* Exercise details: Output the entries as they appear, skipping images.

* Stored entries:

┌────────

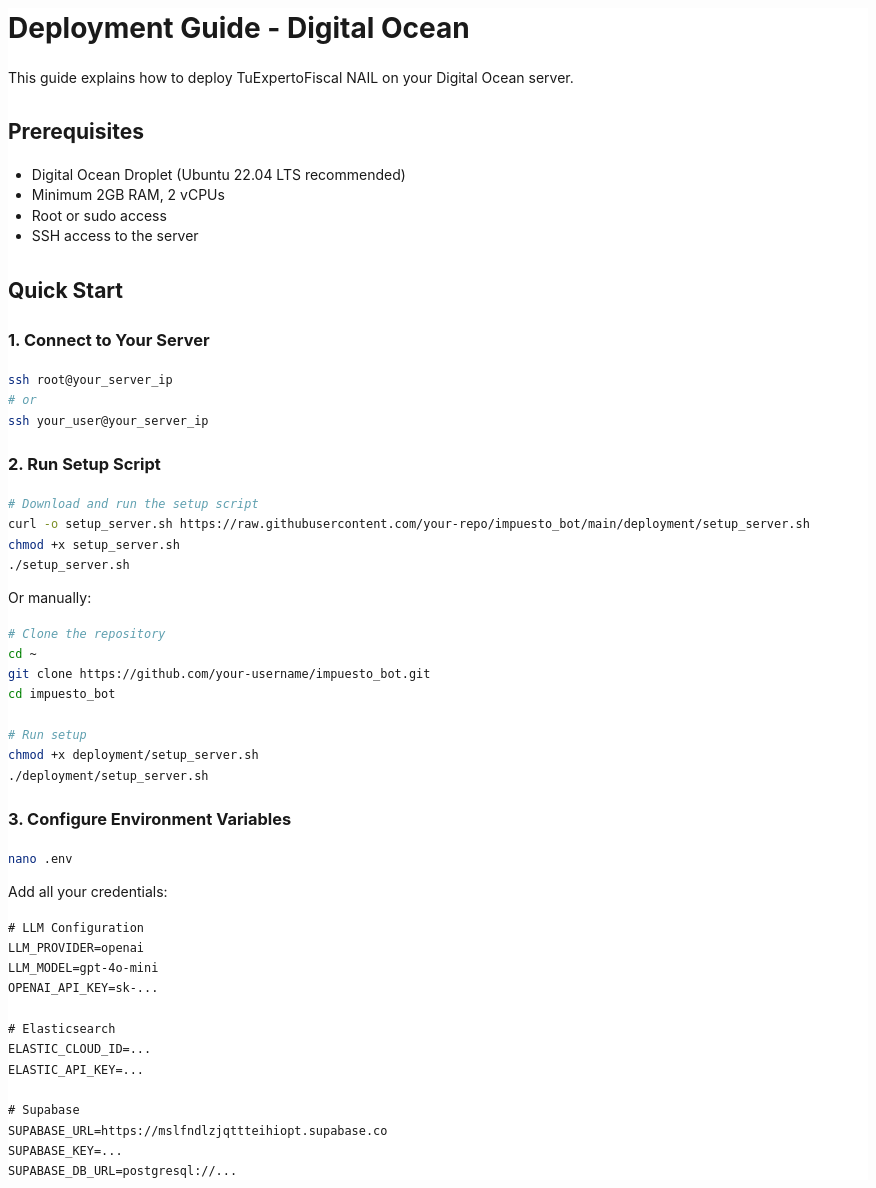 # Deployment Guide - Digital Ocean

This guide explains how to deploy TuExpertoFiscal NAIL on your Digital Ocean server.

## Prerequisites

- Digital Ocean Droplet (Ubuntu 22.04 LTS recommended)
- Minimum 2GB RAM, 2 vCPUs
- Root or sudo access
- SSH access to the server

## Quick Start

### 1. Connect to Your Server

```bash
ssh root@your_server_ip
# or
ssh your_user@your_server_ip
```

### 2. Run Setup Script

```bash
# Download and run the setup script
curl -o setup_server.sh https://raw.githubusercontent.com/your-repo/impuesto_bot/main/deployment/setup_server.sh
chmod +x setup_server.sh
./setup_server.sh
```

Or manually:

```bash
# Clone the repository
cd ~
git clone https://github.com/your-username/impuesto_bot.git
cd impuesto_bot

# Run setup
chmod +x deployment/setup_server.sh
./deployment/setup_server.sh
```

### 3. Configure Environment Variables

```bash
nano .env
```

Add all your credentials:
```env
# LLM Configuration
LLM_PROVIDER=openai
LLM_MODEL=gpt-4o-mini
OPENAI_API_KEY=sk-...

# Elasticsearch
ELASTIC_CLOUD_ID=...
ELASTIC_API_KEY=...

# Supabase
SUPABASE_URL=https://mslfndlzjqttteihiopt.supabase.co
SUPABASE_KEY=...
SUPABASE_DB_URL=postgresql://...
```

└────────

* Answer:
 # Deployment Guide - Digital Ocean

This guide explains how to deploy TuExpertoFiscal NAIL on your Digital Ocean server.

## Prerequisites

- Digital Ocean Droplet (Ubuntu 22.04 LTS recommended)
- Minimum 2GB RAM, 2 vCPUs
- Root or sudo access
- SSH access to the server

## Quick Start

### 1. Connect to Your Server

```bash
ssh root@your_server_ip
# or
ssh your_user@your_server_ip
```

### 2. Run Setup Script

```bash
# Download and run the setup script
curl -o setup_server.sh https://raw.githubusercontent.com/your-repo/impuesto_bot/main/deployment/setup_server.sh
chmod +x setup_server.sh
./setup_server.sh
```

Or manually:

```bash
# Clone the repository
cd ~
git clone https://github.com/your-username/impuesto_bot.git
cd impuesto_bot

# Run setup
chmod +x deployment/setup_server.sh
./deployment/setup_server.sh
```

### 3. Configure Environment Variables

```bash
nano .env
```

Add all your credentials:
```env
# LLM Configuration
LLM_PROVIDER=openai
LLM_MODEL=gpt-4o-mini
OPENAI_API_KEY=sk-...

# Elasticsearch
ELASTIC_CLOUD_ID=...
ELASTIC_API_KEY=...

# Supabase
SUPABASE_URL=https://mslfndlzjqttteihiopt.supabase.co
SUPABASE_KEY=...
SUPABASE_DB_URL=postgresql://...
```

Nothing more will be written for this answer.